The Little Big Story of Asset Management: Factories and Boutiques Create the Need for IT Upgrades
Abstract
Celent has released a new report titled The Little Big Story of Asset Management. The report was written by Jay Wolstenholme, senior analyst in Celent’s Securities and Investments practice.
Macroeconomic factors continue to influence the buy side and asset managers. Low/negative interest rate environment, high-cost operating environment, and increased operational demand from clients and regulators are all exogenous factors forcing the buy side business model to evolve. And only the adaptable, strong and efficient will evolve and survive.
This has fostered the factory/ boutique industry paradigm on the buy side. The factory/ boutique paradigm applies both to the investment side of the business and the vendor side.
The large investment managers grow larger offering across the board investment products, expanding internationally, and expanding into the complete AUM levels of wealth management. Fees can be lowered and services made more efficient due to economies of scale.
In parallel, the larger technology vendors are providing lower-cost front-to-back solutions, continually expanding their client base up and down the AUM levels. This access to abundant and lower-cost asset management technology allows specialty asset management boutiques to flourish. Highly focused investment boutiques can access infrastructure/operations and technology at sustainable cost levels as never before.

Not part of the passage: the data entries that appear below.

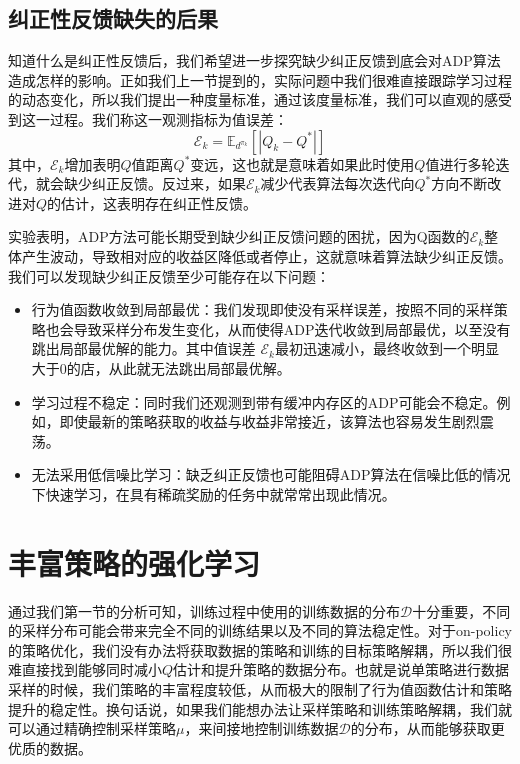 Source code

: \subsection{纠正性反馈缺失的后果}
知道什么是纠正性反馈后，我们希望进一步探究缺少纠正反馈到底会对ADP算法造成怎样的影响。正如我们上一节提到的，实际问题中我们很难直接跟踪学习过程的动态变化，所以我们提出一种度量标准，通过该度量标准，我们可以直观的感受到这一过程。我们称这一观测指标为值误差：
\begin{equation}
    \mathcal{E}_{k}=\mathbb{E}_{d^{\pi_{k}}}\left[\left|Q_{k}-Q^{*}\right|\right]
\end{equation}
其中，$\mathcal{E}_{k}$增加表明$Q$值距离$Q^*$变远，这也就是意味着如果此时使用$Q$值进行多轮迭代，就会缺少纠正反馈。反过来，如果$\mathcal{E}_{k}$减少代表算法每次迭代向$Q^*$方向不断改进对$Q$的估计，这表明存在纠正性反馈。

实验表明，ADP方法可能长期受到缺少纠正反馈问题的困扰，因为Q函数的$\mathcal{E}_{k}$整体产生波动，导致相对应的收益区降低或者停止，这就意味着算法缺少纠正反馈。我们可以发现缺少纠正反馈至少可能存在以下问题：
\begin{itemize}
    \item 行为值函数收敛到局部最优：我们发现即使没有采样误差，按照不同的采样策略也会导致采样分布发生变化，从而使得ADP迭代收敛到局部最优，以至没有跳出局部最优解的能力。其中值误差 $\mathcal{E}_{k}$最初迅速减小，最终收敛到一个明显大于0的店，从此就无法跳出局部最优解。
    \item 学习过程不稳定：同时我们还观测到带有缓冲内存区的ADP可能会不稳定。例如，即使最新的策略获取的收益与收益非常接近，该算法也容易发生剧烈震荡。
 \item 无法采用低信噪比学习：缺乏纠正反馈也可能阻碍ADP算法在信噪比低的情况下快速学习，在具有稀疏奖励的任务中就常常出现此情况。
\end{itemize}
 
\section{丰富策略的强化学习}
通过我们第一节的分析可知，训练过程中使用的训练数据的分布$\mathcal{D}$十分重要，不同的采样分布可能会带来完全不同的训练结果以及不同的算法稳定性。对于on-policy的策略优化，我们没有办法将获取数据的策略和训练的目标策略解耦，所以我们很难直接找到能够同时减小$Q$估计和提升策略的数据分布。也就是说单策略进行数据采样的时候，我们策略的丰富程度较低，从而极大的限制了行为值函数估计和策略提升的稳定性。换句话说，如果我们能想办法让采样策略和训练策略解耦，我们就可以通过精确控制采样策略$\mu$，来间接地控制训练数据$\mathcal{D}$的分布，从而能够获取更优质的数据。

Additionally this enables speciality technical analytical shops to focus on specific investment analysis/risk and utilize and connect with core technology through open interfaces, being able to leverage core infrastructure rather than being burdened with having to provide it.
The factory/boutique paradigm has evolved across multiple other industry groups and is currently unfolding across the buy side and financial markets.
“Within the buy side, significant transformation is afoot. The multitude of operational and technical sourcing options readily support the internalization and diverse asset allocations client are demanding up and down the AUM ladder,” comments Wolstenholme.